(Records excerpted from a collection)
# # # # #

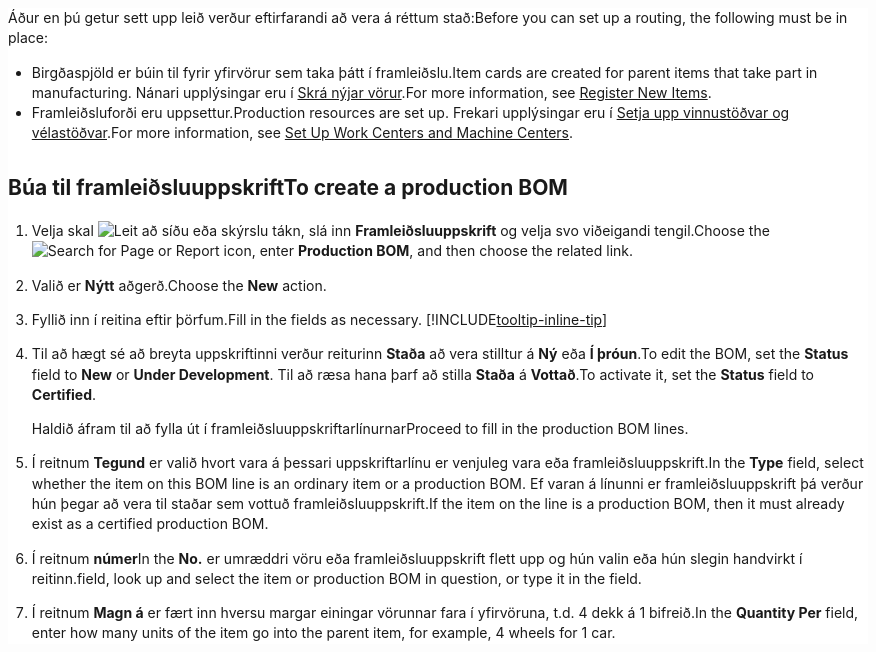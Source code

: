 <span data-ttu-id="5ce52-111">Áður en þú getur sett upp leið verður eftirfarandi að vera á réttum stað:</span><span class="sxs-lookup"><span data-stu-id="5ce52-111">Before you can set up a routing, the following must be in place:</span></span>  

- <span data-ttu-id="5ce52-112">Birgðaspjöld er búin til fyrir yfirvörur sem taka þátt í framleiðslu.</span><span class="sxs-lookup"><span data-stu-id="5ce52-112">Item cards are created for parent items that take part in manufacturing.</span></span> <span data-ttu-id="5ce52-113">Nánari upplýsingar eru í [Skrá nýjar vörur](inventory-how-register-new-items.md).</span><span class="sxs-lookup"><span data-stu-id="5ce52-113">For more information, see [Register New Items](inventory-how-register-new-items.md).</span></span>
- <span data-ttu-id="5ce52-114">Framleiðsluforði eru uppsettur.</span><span class="sxs-lookup"><span data-stu-id="5ce52-114">Production resources are set up.</span></span> <span data-ttu-id="5ce52-115">Frekari upplýsingar eru í [Setja upp vinnustöðvar og vélastöðvar](production-how-to-set-up-work-and-machine-centers.md).</span><span class="sxs-lookup"><span data-stu-id="5ce52-115">For more information, see [Set Up Work Centers and Machine Centers](production-how-to-set-up-work-and-machine-centers.md).</span></span>

## <a name="to-create-a-production-bom"></a><span data-ttu-id="5ce52-116">Búa til framleiðsluuppskrift</span><span class="sxs-lookup"><span data-stu-id="5ce52-116">To create a production BOM</span></span>  
1. <span data-ttu-id="5ce52-117">Velja skal ![Leit að síðu eða skýrslu](media/ui-search/search_small.png "Leit að síðu eða skýrslu táknið") tákn, slá inn **Framleiðsluuppskrift** og velja svo viðeigandi tengil.</span><span class="sxs-lookup"><span data-stu-id="5ce52-117">Choose the ![Search for Page or Report](media/ui-search/search_small.png "Search for Page or Report icon") icon, enter **Production BOM**, and then choose the related link.</span></span>  
2. <span data-ttu-id="5ce52-118">Valið er **Nýtt** aðgerð.</span><span class="sxs-lookup"><span data-stu-id="5ce52-118">Choose the **New** action.</span></span>  
3. <span data-ttu-id="5ce52-119">Fyllið inn í reitina eftir þörfum.</span><span class="sxs-lookup"><span data-stu-id="5ce52-119">Fill in the fields as necessary.</span></span> [!INCLUDE[tooltip-inline-tip](includes/tooltip-inline-tip_md.md)]
4. <span data-ttu-id="5ce52-120">Til að hægt sé að breyta uppskriftinni verður reiturinn **Staða** að vera stilltur á **Ný** eða **Í þróun**.</span><span class="sxs-lookup"><span data-stu-id="5ce52-120">To edit the BOM, set the **Status** field to **New** or **Under Development**.</span></span> <span data-ttu-id="5ce52-121">Til að ræsa hana þarf að stilla **Staða** á **Vottað**.</span><span class="sxs-lookup"><span data-stu-id="5ce52-121">To activate it, set the **Status** field to **Certified**.</span></span>  

    <span data-ttu-id="5ce52-122">Haldið áfram til að fylla út í framleiðsluuppskriftarlínurnar</span><span class="sxs-lookup"><span data-stu-id="5ce52-122">Proceed to fill in the production BOM lines.</span></span>
5. <span data-ttu-id="5ce52-123">Í reitnum **Tegund** er valið hvort vara á þessari uppskriftarlínu er venjuleg vara eða framleiðsluuppskrift.</span><span class="sxs-lookup"><span data-stu-id="5ce52-123">In the **Type** field, select whether the item on this BOM line is an ordinary item or a production BOM.</span></span> <span data-ttu-id="5ce52-124">Ef varan á línunni er framleiðsluuppskrift þá verður hún þegar að vera til staðar sem vottuð framleiðsluuppskrift.</span><span class="sxs-lookup"><span data-stu-id="5ce52-124">If the item on the line is a production BOM, then it must already exist as a certified production BOM.</span></span>  
6.  <span data-ttu-id="5ce52-125">Í reitnum **númer**</span><span class="sxs-lookup"><span data-stu-id="5ce52-125">In the **No.**</span></span> <span data-ttu-id="5ce52-126">er umræddri vöru eða framleiðsluuppskrift flett upp og hún valin eða hún slegin handvirkt í reitinn.</span><span class="sxs-lookup"><span data-stu-id="5ce52-126">field, look up and select the item or production BOM in question, or type it in the field.</span></span>  
7.  <span data-ttu-id="5ce52-127">Í reitnum **Magn á** er fært inn hversu margar einingar vörunnar fara í yfirvöruna, t.d. 4 dekk á 1 bifreið.</span><span class="sxs-lookup"><span data-stu-id="5ce52-127">In the **Quantity Per** field, enter how many units of the item go into the parent item, for example, 4 wheels for 1 car.</span></span>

# # # # #

→ REQUIREMENT
Please give the entries again word for word, without any pictures.

→ RESPONSE FOR THIS EXERCISE
Source code

: <span data-ttu-id="5ce52-111">Áður en þú getur sett upp leið verður eftirfarandi að vera á réttum stað:</span><span class="sxs-lookup"><span data-stu-id="5ce52-111">Before you can set up a routing, the following must be in place:</span></span>  

- <span data-ttu-id="5ce52-112">Birgðaspjöld er búin til fyrir yfirvörur sem taka þátt í framleiðslu.</span><span class="sxs-lookup"><span data-stu-id="5ce52-112">Item cards are created for parent items that take part in manufacturing.</span></span> <span data-ttu-id="5ce52-113">Nánari upplýsingar eru í [Skrá nýjar vörur](inventory-how-register-new-items.md).</span><span class="sxs-lookup"><span data-stu-id="5ce52-113">For more information, see [Register New Items](inventory-how-register-new-items.md).</span></span>
- <span data-ttu-id="5ce52-114">Framleiðsluforði eru uppsettur.</span><span class="sxs-lookup"><span data-stu-id="5ce52-114">Production resources are set up.</span></span> <span data-ttu-id="5ce52-115">Frekari upplýsingar eru í [Setja upp vinnustöðvar og vélastöðvar](production-how-to-set-up-work-and-machine-centers.md).</span><span class="sxs-lookup"><span data-stu-id="5ce52-115">For more information, see [Set Up Work Centers and Machine Centers](production-how-to-set-up-work-and-machine-centers.md).</span></span>

## <a name="to-create-a-production-bom"></a><span data-ttu-id="5ce52-116">Búa til framleiðsluuppskrift</span><span class="sxs-lookup"><span data-stu-id="5ce52-116">To create a production BOM</span></span>  
1. <span data-ttu-id="5ce52-117">Velja skal ![Leit að síðu eða skýrslu](media/ui-search/search_small.png "Leit að síðu eða skýrslu táknið") tákn, slá inn **Framleiðsluuppskrift** og velja svo viðeigandi tengil.</span><span class="sxs-lookup"><span data-stu-id="5ce52-117">Choose the ![Search for Page or Report](media/ui-search/search_small.png "Search for Page or Report icon") icon, enter **Production BOM**, and then choose the related link.</span></span>  
2. <span data-ttu-id="5ce52-118">Valið er **Nýtt** aðgerð.</span><span class="sxs-lookup"><span data-stu-id="5ce52-118">Choose the **New** action.</span></span>  
3. <span data-ttu-id="5ce52-119">Fyllið inn í reitina eftir þörfum.</span><span class="sxs-lookup"><span data-stu-id="5ce52-119">Fill in the fields as necessary.</span></span> [!INCLUDE[tooltip-inline-tip](includes/tooltip-inline-tip_md.md)]
4. <span data-ttu-id="5ce52-120">Til að hægt sé að breyta uppskriftinni verður reiturinn **Staða** að vera stilltur á **Ný** eða **Í þróun**.</span><span class="sxs-lookup"><span data-stu-id="5ce52-120">To edit the BOM, set the **Status** field to **New** or **Under Development**.</span></span> <span data-ttu-id="5ce52-121">Til að ræsa hana þarf að stilla **Staða** á **Vottað**.</span><span class="sxs-lookup"><span data-stu-id="5ce52-121">To activate it, set the **Status** field to **Certified**.</span></span>  

    <span data-ttu-id="5ce52-122">Haldið áfram til að fylla út í framleiðsluuppskriftarlínurnar</span><span class="sxs-lookup"><span data-stu-id="5ce52-122">Proceed to fill in the production BOM lines.</span></span>
5. <span data-ttu-id="5ce52-123">Í reitnum **Tegund** er valið hvort vara á þessari uppskriftarlínu er venjuleg vara eða framleiðsluuppskrift.</span><span class="sxs-lookup"><span data-stu-id="5ce52-123">In the **Type** field, select whether the item on this BOM line is an ordinary item or a production BOM.</span></span> <span data-ttu-id="5ce52-124">Ef varan á línunni er framleiðsluuppskrift þá verður hún þegar að vera til staðar sem vottuð framleiðsluuppskrift.</span><span class="sxs-lookup"><span data-stu-id="5ce52-124">If the item on the line is a production BOM, then it must already exist as a certified production BOM.</span></span>  
6.  <span data-ttu-id="5ce52-125">Í reitnum **númer**</span><span class="sxs-lookup"><span data-stu-id="5ce52-125">In the **No.**</span></span> <span data-ttu-id="5ce52-126">er umræddri vöru eða framleiðsluuppskrift flett upp og hún valin eða hún slegin handvirkt í reitinn.</span><span class="sxs-lookup"><span data-stu-id="5ce52-126">field, look up and select the item or production BOM in question, or type it in the field.</span></span>  
7.  <span data-ttu-id="5ce52-127">Í reitnum **Magn á** er fært inn hversu margar einingar vörunnar fara í yfirvöruna, t.d. 4 dekk á 1 bifreið.</span><span class="sxs-lookup"><span data-stu-id="5ce52-127">In the **Quantity Per** field, enter how many units of the item go into the parent item, for example, 4 wheels for 1 car.</span></span>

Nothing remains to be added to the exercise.